Extracted information —
★ ★ ★ ★ ★
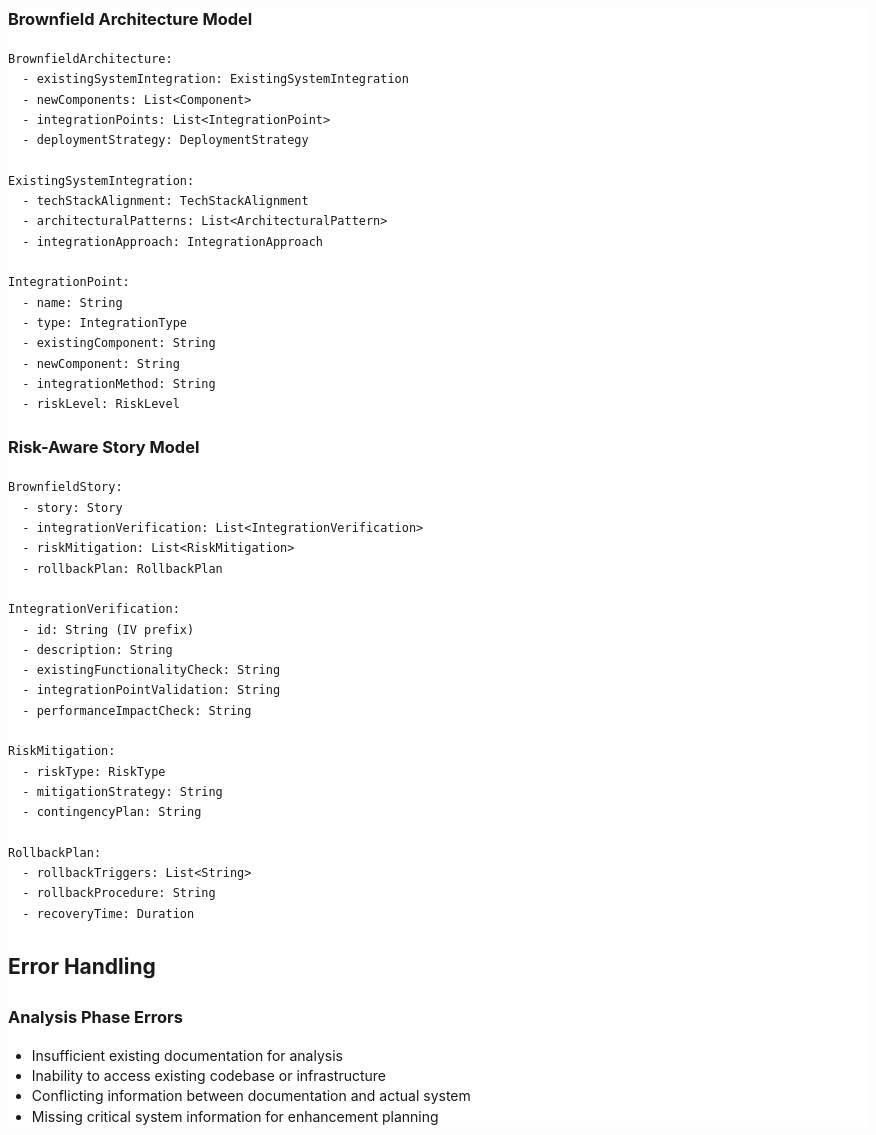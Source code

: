 ### Brownfield Architecture Model
```
BrownfieldArchitecture:
  - existingSystemIntegration: ExistingSystemIntegration
  - newComponents: List<Component>
  - integrationPoints: List<IntegrationPoint>
  - deploymentStrategy: DeploymentStrategy

ExistingSystemIntegration:
  - techStackAlignment: TechStackAlignment
  - architecturalPatterns: List<ArchitecturalPattern>
  - integrationApproach: IntegrationApproach

IntegrationPoint:
  - name: String
  - type: IntegrationType
  - existingComponent: String
  - newComponent: String
  - integrationMethod: String
  - riskLevel: RiskLevel
```

### Risk-Aware Story Model
```
BrownfieldStory:
  - story: Story
  - integrationVerification: List<IntegrationVerification>
  - riskMitigation: List<RiskMitigation>
  - rollbackPlan: RollbackPlan

IntegrationVerification:
  - id: String (IV prefix)
  - description: String
  - existingFunctionalityCheck: String
  - integrationPointValidation: String
  - performanceImpactCheck: String

RiskMitigation:
  - riskType: RiskType
  - mitigationStrategy: String
  - contingencyPlan: String

RollbackPlan:
  - rollbackTriggers: List<String>
  - rollbackProcedure: String
  - recoveryTime: Duration
```

## Error Handling

### Analysis Phase Errors
- Insufficient existing documentation for analysis
- Inability to access existing codebase or infrastructure
- Conflicting information between documentation and actual system
- Missing critical system information for enhancement planning
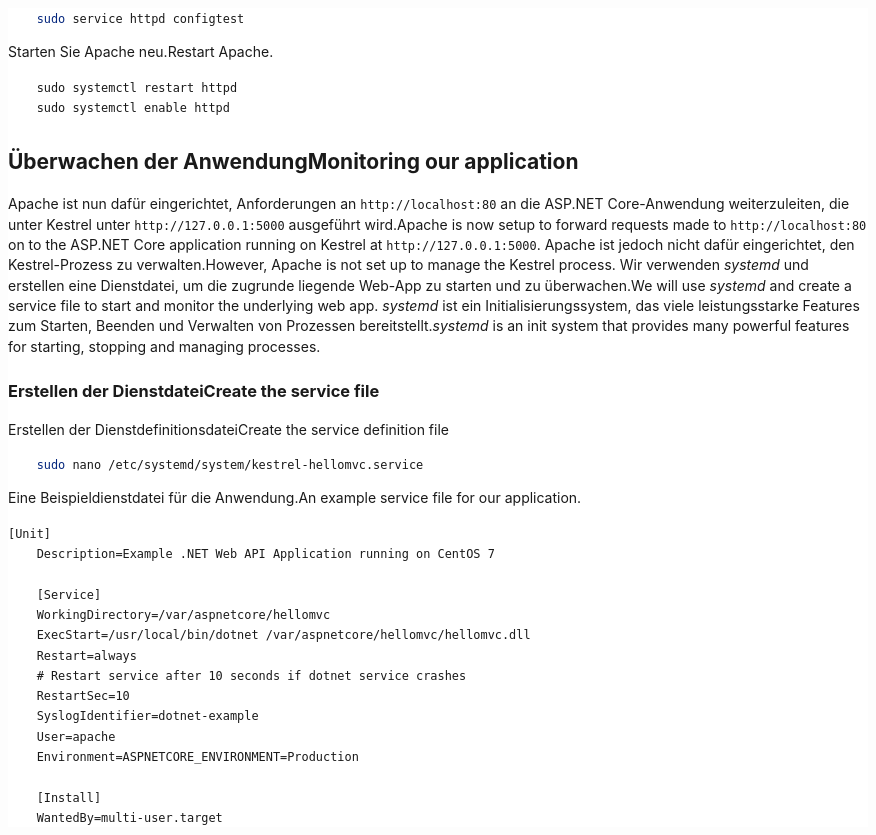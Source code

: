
 ```bash
    sudo service httpd configtest
```

<span data-ttu-id="6f1e1-144">Starten Sie Apache neu.</span><span class="sxs-lookup"><span data-stu-id="6f1e1-144">Restart Apache.</span></span>

```text
    sudo systemctl restart httpd
    sudo systemctl enable httpd
```

## <a name="monitoring-our-application"></a><span data-ttu-id="6f1e1-145">Überwachen der Anwendung</span><span class="sxs-lookup"><span data-stu-id="6f1e1-145">Monitoring our application</span></span>

<span data-ttu-id="6f1e1-146">Apache ist nun dafür eingerichtet, Anforderungen an `http://localhost:80` an die ASP.NET Core-Anwendung weiterzuleiten, die unter Kestrel unter `http://127.0.0.1:5000` ausgeführt wird.</span><span class="sxs-lookup"><span data-stu-id="6f1e1-146">Apache is now setup to forward requests made to `http://localhost:80` on to the ASP.NET Core application running on Kestrel at `http://127.0.0.1:5000`.</span></span>  <span data-ttu-id="6f1e1-147">Apache ist jedoch nicht dafür eingerichtet, den Kestrel-Prozess zu verwalten.</span><span class="sxs-lookup"><span data-stu-id="6f1e1-147">However, Apache is not set up to manage the Kestrel process.</span></span> <span data-ttu-id="6f1e1-148">Wir verwenden *systemd* und erstellen eine Dienstdatei, um die zugrunde liegende Web-App zu starten und zu überwachen.</span><span class="sxs-lookup"><span data-stu-id="6f1e1-148">We will use *systemd* and create a service file to start and monitor the underlying web app.</span></span> <span data-ttu-id="6f1e1-149">*systemd* ist ein Initialisierungssystem, das viele leistungsstarke Features zum Starten, Beenden und Verwalten von Prozessen bereitstellt.</span><span class="sxs-lookup"><span data-stu-id="6f1e1-149">*systemd* is an init system that provides many powerful features for starting, stopping and managing processes.</span></span> 


### <a name="create-the-service-file"></a><span data-ttu-id="6f1e1-150">Erstellen der Dienstdatei</span><span class="sxs-lookup"><span data-stu-id="6f1e1-150">Create the service file</span></span>

<span data-ttu-id="6f1e1-151">Erstellen der Dienstdefinitionsdatei</span><span class="sxs-lookup"><span data-stu-id="6f1e1-151">Create the service definition file</span></span> 

```bash
    sudo nano /etc/systemd/system/kestrel-hellomvc.service
```

<span data-ttu-id="6f1e1-152">Eine Beispieldienstdatei für die Anwendung.</span><span class="sxs-lookup"><span data-stu-id="6f1e1-152">An example service file for our application.</span></span>

```text
[Unit]
    Description=Example .NET Web API Application running on CentOS 7

    [Service]
    WorkingDirectory=/var/aspnetcore/hellomvc
    ExecStart=/usr/local/bin/dotnet /var/aspnetcore/hellomvc/hellomvc.dll
    Restart=always
    # Restart service after 10 seconds if dotnet service crashes
    RestartSec=10
    SyslogIdentifier=dotnet-example
    User=apache
    Environment=ASPNETCORE_ENVIRONMENT=Production 

    [Install]
    WantedBy=multi-user.target
```
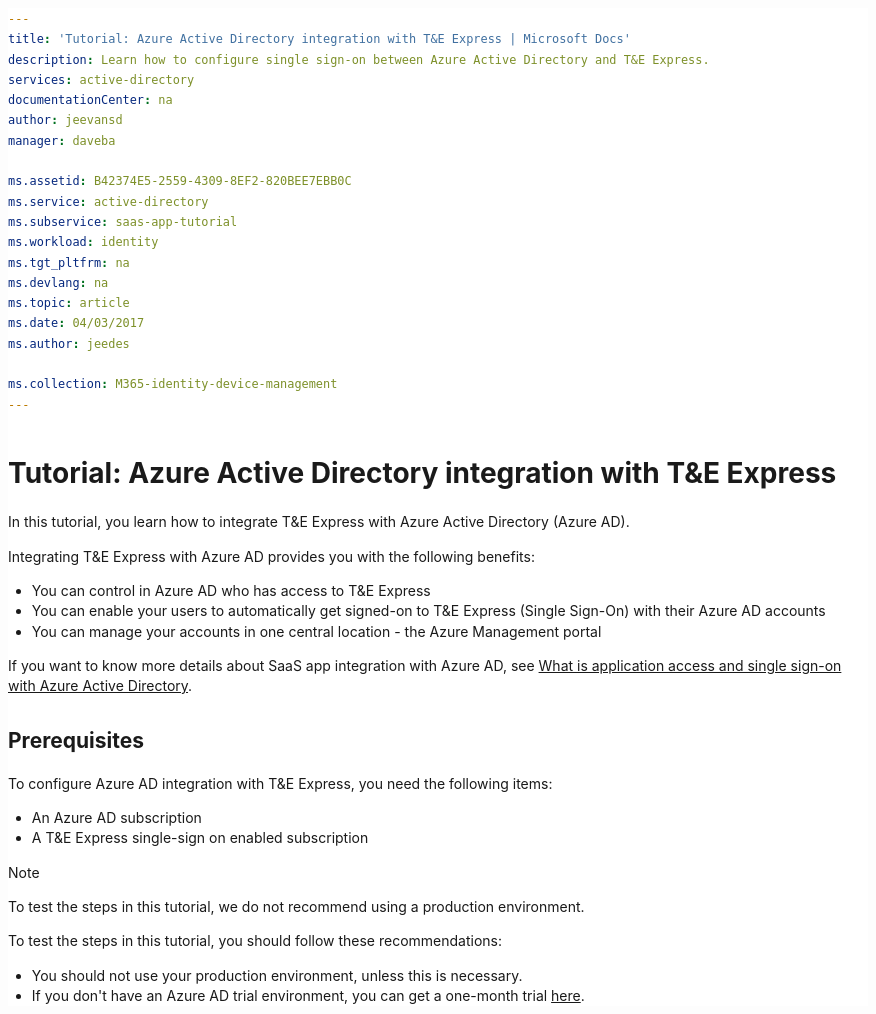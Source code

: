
 ```yaml
---
title: 'Tutorial: Azure Active Directory integration with T&E Express | Microsoft Docs'
description: Learn how to configure single sign-on between Azure Active Directory and T&E Express.
services: active-directory
documentationCenter: na
author: jeevansd
manager: daveba

ms.assetid: B42374E5-2559-4309-8EF2-820BEE7EBB0C
ms.service: active-directory
ms.subservice: saas-app-tutorial
ms.workload: identity
ms.tgt_pltfrm: na
ms.devlang: na
ms.topic: article
ms.date: 04/03/2017
ms.author: jeedes

ms.collection: M365-identity-device-management
---
```

# Tutorial: Azure Active Directory integration with T&E Express

In this tutorial, you learn how to integrate T&E Express with Azure Active Directory (Azure AD).

Integrating T&E Express with Azure AD provides you with the following benefits:

- You can control in Azure AD who has access to T&E Express
- You can enable your users to automatically get signed-on to T&E Express (Single Sign-On) with their Azure AD accounts
- You can manage your accounts in one central location - the Azure Management portal

If you want to know more details about SaaS app integration with Azure AD, see [What is application access and single sign-on with Azure Active Directory](../manage-apps/what-is-single-sign-on.md).

## Prerequisites

To configure Azure AD integration with T&E Express, you need the following items:

- An Azure AD subscription
- A T&E Express single-sign on enabled subscription

> [!NOTE]
> To test the steps in this tutorial, we do not recommend using a production environment.

To test the steps in this tutorial, you should follow these recommendations:

- You should not use your production environment, unless this is necessary.
- If you don't have an Azure AD trial environment, you can get a one-month trial [here](https://azure.microsoft.com/pricing/free-trial/).


[1]: ./media/tyeexpress-tutorial/tutorial_general_01.png
[2]: ./media/tyeexpress-tutorial/tutorial_general_02.png
[3]: ./media/tyeexpress-tutorial/tutorial_general_03.png
[4]: ./media/tyeexpress-tutorial/tutorial_general_04.png
[100]: ./media/tyeexpress-tutorial/tutorial_general_100.png
[200]: ./media/tyeexpress-tutorial/tutorial_general_200.png
[201]: ./media/tyeexpress-tutorial/tutorial_general_201.png
[202]: ./media/tyeexpress-tutorial/tutorial_general_202.png
[203]: ./media/tyeexpress-tutorial/tutorial_general_203.png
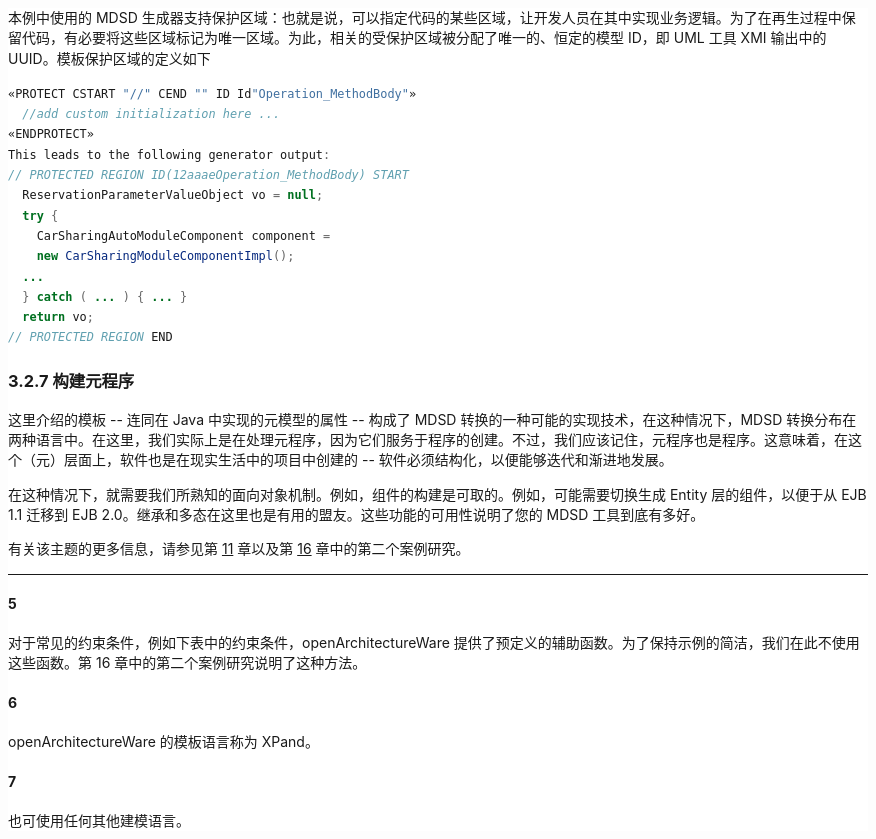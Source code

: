 本例中使用的 MDSD 生成器支持保护区域：也就是说，可以指定代码的某些区域，让开发人员在其中实现业务逻辑。为了在再生过程中保留代码，有必要将这些区域标记为唯一区域。为此，相关的受保护区域被分配了唯一的、恒定的模型 ID，即 UML 工具 XMI 输出中的 UUID。模板保护区域的定义如下

```java
«PROTECT CSTART "//" CEND "" ID Id"Operation_MethodBody"»
  //add custom initialization here ...
«ENDPROTECT»
This leads to the following generator output:
// PROTECTED REGION ID(12aaaeOperation_MethodBody) START
  ReservationParameterValueObject vo = null;
  try {
    CarSharingAutoModuleComponent component =
    new CarSharingModuleComponentImpl();
  ...
  } catch ( ... ) { ... }
  return vo;
// PROTECTED REGION END
```

### 3.2.7 构建元程序
这里介绍的模板 -- 连同在 Java 中实现的元模型的属性 -- 构成了 MDSD 转换的一种可能的实现技术，在这种情况下，MDSD 转换分布在两种语言中。在这里，我们实际上是在处理元程序，因为它们服务于程序的创建。不过，我们应该记住，元程序也是程序。这意味着，在这个（元）层面上，软件也是在现实生活中的项目中创建的 -- 软件必须结构化，以便能够迭代和渐进地发展。

在这种情况下，就需要我们所熟知的面向对象机制。例如，组件的构建是可取的。例如，可能需要切换生成 Entity 层的组件，以便于从 EJB 1.1 迁移到 EJB 2.0。继承和多态在这里也是有用的盟友。这些功能的可用性说明了您的 MDSD 工具到底有多好。

有关该主题的更多信息，请参见第 [11](../ch11/0.md) 章以及第 [16](../ch16/0.md) 章中的第二个案例研究。

---
#### 5
对于常见的约束条件，例如下表中的约束条件，openArchitectureWare 提供了预定义的辅助函数。为了保持示例的简洁，我们在此不使用这些函数。第 16 章中的第二个案例研究说明了这种方法。

#### 6 
openArchitectureWare 的模板语言称为 XPand。

#### 7 
也可使用任何其他建模语言。
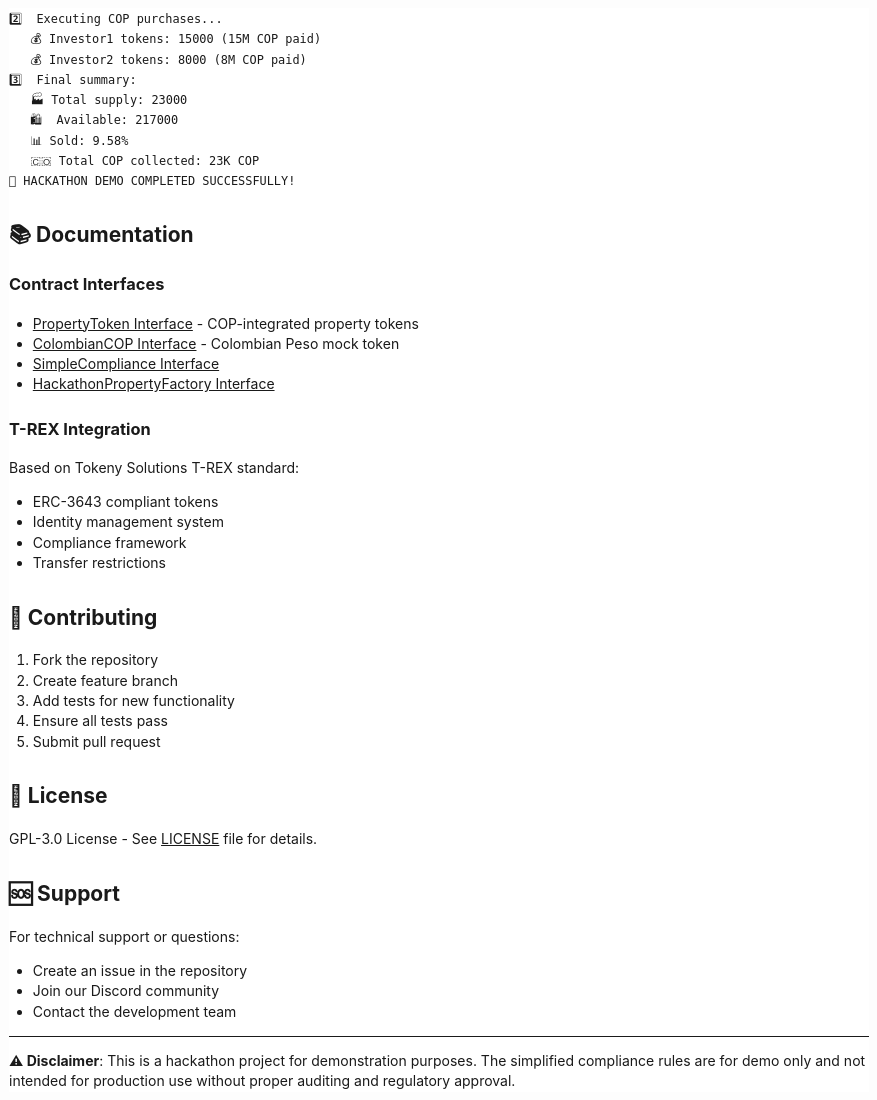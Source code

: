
 ```
2️⃣  Executing COP purchases...
   💰 Investor1 tokens: 15000 (15M COP paid)
   💰 Investor2 tokens: 8000 (8M COP paid)
3️⃣  Final summary:
   🏭 Total supply: 23000
   🛍️  Available: 217000
   📊 Sold: 9.58%
   🇨🇴 Total COP collected: 23K COP
🎉 HACKATHON DEMO COMPLETED SUCCESSFULLY!
```

## 📚 Documentation

### Contract Interfaces

- [PropertyToken Interface](./contracts/PropertyToken.sol) - COP-integrated property tokens
- [ColombianCOP Interface](./contracts/ColombianCOP.sol) - Colombian Peso mock token
- [SimpleCompliance Interface](./contracts/SimpleCompliance.sol)
- [HackathonPropertyFactory Interface](./contracts/HackathonPropertyFactory.sol)

### T-REX Integration

Based on Tokeny Solutions T-REX standard:
- ERC-3643 compliant tokens
- Identity management system
- Compliance framework
- Transfer restrictions

## 🤝 Contributing

1. Fork the repository
2. Create feature branch
3. Add tests for new functionality
4. Ensure all tests pass
5. Submit pull request

## 📄 License

GPL-3.0 License - See [LICENSE](LICENSE) file for details.

## 🆘 Support

For technical support or questions:
- Create an issue in the repository
- Join our Discord community
- Contact the development team

---

**⚠️ Disclaimer**: This is a hackathon project for demonstration purposes. The simplified compliance rules are for demo only and not intended for production use without proper auditing and regulatory approval.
★ ★ ★ ★ ★
Work item — Can you repeat, word for word, every line above from the one containing "# Tutorial: Azure" down to the one containing "- If you don't", including both?

Answer area —
# Tutorial: Azure Active Directory integration with T&E Express

In this tutorial, you learn how to integrate T&E Express with Azure Active Directory (Azure AD).

Integrating T&E Express with Azure AD provides you with the following benefits:

- You can control in Azure AD who has access to T&E Express
- You can enable your users to automatically get signed-on to T&E Express (Single Sign-On) with their Azure AD accounts
- You can manage your accounts in one central location - the Azure Management portal

If you want to know more details about SaaS app integration with Azure AD, see [What is application access and single sign-on with Azure Active Directory](../manage-apps/what-is-single-sign-on.md).

## Prerequisites

To configure Azure AD integration with T&E Express, you need the following items:

- An Azure AD subscription
- A T&E Express single-sign on enabled subscription

> [!NOTE]
> To test the steps in this tutorial, we do not recommend using a production environment.

To test the steps in this tutorial, you should follow these recommendations:

- You should not use your production environment, unless this is necessary.
- If you don't have an Azure AD trial environment, you can get a one-month trial [here](https://azure.microsoft.com/pricing/free-trial/).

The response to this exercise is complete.